Thursday, December 12, 2013

Auto Suggest Using Solr - Configuring with SolrJ for Java Web Applications

I was tasked with setting up an auto suggest feature for the e-commerce site that we were working on and I had chosen Solr's auto suggest feature as

1. The ecommerce site was already running on Solr for its search
2. Required minimal config changes.

The challenge though, was that the Solr service was being run as an embedded server and hence I had to contact the server only through the SolrJ library.

Firstly , we have to make a few changes to the schema.xml and solrconfig.xml files to get this working

schema.xml

1. Define a new field type "auto_suggest" in your schema.xml

<fieldType name="auto_suggest" class="solr.TextField" > 
 <analyzer> 
  <tokenizer class="solr.KeywordTokenizerFactory"/> 
  <filter class="solr.LowerCaseFilterFactory"/> 
  </analyzer> 
</fieldType>

2. Define a new field "autocomplete_text" of type "auto_suggest" in your schema.xml

<field name="autocomplete_text" type="auto_suggest" indexed="true" stored="false"  multiValued="true" />

3. Define a copyField to copy all the fields (on which you want the auto suggest to work ) to the newly created field

<copyField source="*" dest="autocomplete_text"/> 

solrconfig.xml

1. Put in the following search component and request handler to handle the auto suggest terms

<searchComponent name="terms" class="solr.TermsComponent"/>
 
 <requestHandler name="/terms" class="solr.SearchHandler" startup="lazy">
 <lst name="defaults">
      <bool name="terms">true</bool>
      <bool name="distrib">false</bool>
  </lst>
  <arr name="components">
       <str>terms</str>
  </arr>
</requestHandler>

Secondly , we would need to write some java code to get the results from the embedded solr server

Java Code

public List<String> typeAhead(String q) throws SolrServerException{
SolrQuery query = new SolrQuery();
query.setParam(CommonParams.QT, "/terms"); //specify the request handler mapping as mentioned in solrconfig.xml 
query.setParam(TermsParams.TERMS, true); 
query.setParam(TermsParams.TERMS_LIMIT, "10"); // specifies the number of results
query.setParam(TermsParams.TERMS_FIELD, "autocomplete_text");  // or whatever fields you want
query.setParam(TermsParams.TERMS_PREFIX_STR, q); // pass the query prefix string
List<String> typeAheadList = new ArrayList<String>();
QueryResponse response = solrServer.query(query);  // SolrServer has to be replaced with your solr server instance
TermsResponse tr = response.getTermsResponse();
List<Term> termList = tr.getTerms("autocomplete_text");
for(Term t : termList){
typeAheadList.add(t.getTerm());
}
return typeAheadList ;
}

Sample

Input  -  a
Output  - absolute ,actor ,actress, address ,

Input  - ac
Output  - actor,actress

Input  - heater co
Output - heater coil , heater core

I have not tested this out on a stand alone solr server, but I don't see a reason as to why it should not work on one.


Sunday, June 2, 2013

Logstash Configuration

Most of the projects that we work on have a logging module , which keeps writing data into the log files and over a period of time , these log files grow huge in size and will be either archived or deleted.

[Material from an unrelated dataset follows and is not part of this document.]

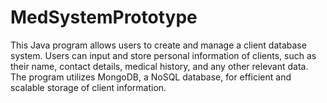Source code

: # MedSystemPrototype
This Java program allows users to create and manage a client database system. Users can input and store personal information of clients, such as their name, contact details, medical history, and any other relevant data. The program utilizes MongoDB, a NoSQL database, for efficient and scalable storage of client information.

I am not sure how many people analyze their logs to see if the same exception / error is thrown again , was there a pattern to the exception being thrown ? when was this exception previously thrown ? In fact its not limited to exceptions alone , but user actions which are captured in the logs.

As a part of a project that I was working on an open source tool for managing events and logs called as Logstash. You can use it to collect logs, parse them, and store them for later use. It is fully free and fully open source. The license is Apache 2.0, meaning you are pretty much free to use it however you want in whatever way. (More info here)

In this blog I am going to explain about the configuration of logstash.

You need to have a JRE installed for running logstash

You need to have an Elastic Search server running (will be using an embedded server for the purpose of this post)

You can download the latest version of logstash (1.1.13) as of this post from the link here

You need to define a config file for running logstash (logstash.conf)

The format of the config file is as described below

# This is a comment. You should use comments to describe
# parts of your configuration.
input {
  ...
}

filter {
  ...
}

output {
  ...
}

You can define your input section by pointing it to the log file(s) which needs to be monitored

input {
  file {
        type => "tomcat"
        path => "/home/tomcat7/logs/catalina.out"
  }
  file {
        type => "application"
        path => "/home/apps/logs/app.log"
  }
}

In the filter section you can define the patterns for logstash to identify the patterns within the log file and parse them. There are a standard set of regular expression patterns available to match the standard date , time , month , loglevel etc .. called as grok patterns (Details here ). Now using these , we can setup grok patterns to match the log records in a log file.
For eg , To match the log records from tomcat's catalina , we can use this pattern

filter{
grok {
         pattern => ["(?m)(?<logdate>%{MONTH} %{MONTHDAY}, %{YEAR} %{DATA} [AP]{1}M{1}) %{NOTSPACE:package} %{WORD:method}.*%{LOGLEVEL:loglevel}: %{GREEDYDATA:message}"]
}
}

So with this filter definition , the following log message

May 31, 2013 9:24:24 AM org.apache.catalina.core.StandardEngine startInternal
INFO: Starting Servlet Engine: Apache Tomcat/7.0.35

can be broken down as

logdate => May 31, 2013 9:24:24 AM
package =>  org.apache.catalina.core.StandardEngine
method=> startInternal
loglevel=>INFO
message=> Starting Servlet Engine: Apache Tomcat/7.0.35

Now this log message represent one log record and there can be multiple such records , you can now define an output filter to push these records into Elastic Search.

Now once the logs have been moved to ES , you can run ES queries to search for logs based on keywords , loglevel , date range etc ...

output {
  elasticsearch {
       embedded => true
  }
}

And once you have finished editing the config file , you just need to move the logstash jar and config file into the same folder and start logstash from the same folder by running the following command


java -jar logstash-1.1.13-flat.jar agent -f logstash.conf
In order to enable verbose output while logstash is running , you can use -v or -vv (based on how verbose you need it to be )